Some of the most important fields in our webform are essay questions. We ask the users to answer these questions in "text area" elements. When users type directly into the field, everything goes well. Unfortunately, most people seem to prefer to compose their answers separately in a word processor, then copy and paste into the field (allowing them to spell check, save work, revise, etc). This creates a very frustrating problem: their word processor is often based on a different character set than whichever set it is that drupal webform is used to handling (be it unicode, utf, asci, or something else). Thus, commas, quotation marks, and other punctuation comes through in the (comma separated values) results as incomprehensible gibberish. This forces us to spend valuable time in excel cleaning up our data to make it presentable for the people who will be evaluating the webform submissions. How can we avoid this? Is there any kind of control over character encoding that might work around this? I have scoured the forums for other instances of this problem, but have found no discussion. Please help. Thanks!

Comments

quicksketch’s picture

Title: text areas cause punctuation and character set mess » CSV files not UTF-8 aware
Category: support » bug

Marked http://drupal.org/node/210649 as duplicate.

It turns out the downloaded CSV files have the wrong text encoding, which is what causes all the weirdness with Excel. Strangely, I can open the file in TextEdit (on a Mac) and the file looks fine. Opening the same file with BBEdit or Excel ends up with the screwy characters.

quicksketch’s picture

Status: Active » Closed (won't fix)

I did a bit of research on this and it seems that there's nothing that Webform can do on it's end. CSV inherently only supports ASCII text (without special characters). Changing the download headers from UTF8 to ASCII (or other encodings) doesn't have any effect. So as it is, the correcting needs to happen on the side of the desktop application to read in the file correctly.

Marat’s picture

Status: Closed (won't fix) » Active

This could be fixed in different approach. I changed the extension of the file from .csv to .txt in webform_report.inc to be: drupal_set_header("Content-Disposition: attachment; filename=". preg_replace('/\.$/', '', str_replace(' ', '_', $node->title)) .". txt");, and it works since text files is UTF-8 aware. Then I used the text import wizard at Excel to import data to a worksheet. May be the design of submissions need to be rearranged.

Does this change work?

quicksketch’s picture

This sounds like another work-around. If you're going to manually be importing the CSV through the wizard, you could probably change the name of the file from .csv to .txt after downloading anyway. It should still work even after downloading the file. Webform is properly setting the headers on download, it just happens that Excel refuses to read a CSV file directly and use UTF-8 characters.

Marat’s picture

Yes ... you are right. I downloaded .csv file and opened it using Notepad and it works. It is the same as .txt file. ... it just happens that Excel refuses to read a CSV file directly and use UTF-8 characters. that is exactly what happens!

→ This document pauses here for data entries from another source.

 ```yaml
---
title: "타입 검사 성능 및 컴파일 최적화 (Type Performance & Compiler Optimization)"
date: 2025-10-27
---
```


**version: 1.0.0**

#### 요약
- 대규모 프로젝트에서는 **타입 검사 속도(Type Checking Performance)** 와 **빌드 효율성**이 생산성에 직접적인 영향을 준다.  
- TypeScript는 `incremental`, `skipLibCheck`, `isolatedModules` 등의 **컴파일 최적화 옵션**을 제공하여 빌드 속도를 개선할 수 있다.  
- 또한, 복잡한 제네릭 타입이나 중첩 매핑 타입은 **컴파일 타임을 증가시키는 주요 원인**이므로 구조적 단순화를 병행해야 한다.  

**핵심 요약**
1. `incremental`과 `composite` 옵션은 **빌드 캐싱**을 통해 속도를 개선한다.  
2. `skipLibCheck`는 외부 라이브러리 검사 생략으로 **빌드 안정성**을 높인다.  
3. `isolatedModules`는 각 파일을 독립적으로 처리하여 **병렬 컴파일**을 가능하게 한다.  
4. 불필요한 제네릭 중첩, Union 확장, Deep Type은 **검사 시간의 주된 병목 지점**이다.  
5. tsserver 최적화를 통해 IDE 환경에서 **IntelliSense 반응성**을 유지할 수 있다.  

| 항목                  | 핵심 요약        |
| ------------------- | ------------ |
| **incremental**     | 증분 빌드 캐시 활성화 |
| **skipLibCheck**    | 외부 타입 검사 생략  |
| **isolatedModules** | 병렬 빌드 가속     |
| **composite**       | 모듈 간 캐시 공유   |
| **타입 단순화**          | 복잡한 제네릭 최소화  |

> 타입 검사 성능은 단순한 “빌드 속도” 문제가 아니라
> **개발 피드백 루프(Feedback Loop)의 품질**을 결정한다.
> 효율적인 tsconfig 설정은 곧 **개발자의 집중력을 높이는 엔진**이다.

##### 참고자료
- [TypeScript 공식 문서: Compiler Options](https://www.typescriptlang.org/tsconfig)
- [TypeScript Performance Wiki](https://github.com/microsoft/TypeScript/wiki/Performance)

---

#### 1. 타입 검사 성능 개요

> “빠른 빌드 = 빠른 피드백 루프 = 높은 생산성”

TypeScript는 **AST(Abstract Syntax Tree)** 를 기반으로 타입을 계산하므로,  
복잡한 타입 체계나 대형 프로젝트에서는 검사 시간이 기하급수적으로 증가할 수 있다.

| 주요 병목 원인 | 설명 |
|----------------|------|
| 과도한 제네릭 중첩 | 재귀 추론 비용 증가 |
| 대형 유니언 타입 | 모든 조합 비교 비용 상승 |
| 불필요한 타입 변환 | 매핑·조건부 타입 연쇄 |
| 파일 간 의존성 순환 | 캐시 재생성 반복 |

So as you mentioned before ... the correcting needs to happen on the side of the desktop application to read in the file correctly ...

Thanks quicksketch

quicksketch’s picture

Status: Active » Closed (won't fix)

Thanks for the confirmation Marat. I tested it pretty extensively when I looked into this, but all on a Mac. Thanks for backing up the conclusion for Windows also. So... let's summarize: Excel doesn't read UTF-8 CSV files :P

Note that this isn't technically a bug on Excel's part, since the CSV spec itself doesn't allow for UTF-8 characters. It might be very likely then that this bug will never be corrected.

Rafał Ch’s picture

> So... let's summarize: Excel doesn't read UTF-8 CSV files :P

OpenOffice does :) and you may save as .xls

quicksketch’s picture

Title: CSV files not UTF-8 aware » CSV files not Unicode/UTF-8 aware
Status: Closed (won't fix) » Fixed

I was researching this further recently, as I found that Excel can easy import a CSV file with non-latin characters as long as Excel exports it. This revealed that Excel exports in "MacRoman" encoding on Macs, and "Windows-1252" on Windows. Great. So Excel *can* import CSV files with non-latin characters, as long as you stick to the encoding used on each platform.

However! I found some more interesting information, such as Excel can read UTF-16LE (little endian) on both Macs and PCs, but all the results are shifted into a single column. Using the Excel "Text to Columns" function easily corrects this however.

Considering it's much harder to get the encoding correct than it is to use "text to columns" I've changed Webform's downloads to use UTF-16LE. I also found that Excel works *very* well if using tabs instead of commas in the download (also in UTF-16LE), so I've changed the default delimiter to a tab instead of a comma, since it seems to work universally.

As a super-bonus, Excel will read these tab-delimited files just fine when given a .xls extension (though Office 2007 will complain that the file contents don't match the extension). Anyway, all these new changes will be in the 2.2 version for everyone to try out.

Anonymous’s picture

Status: Fixed » Closed (fixed)

Automatically closed -- issue fixed for two weeks with no activity.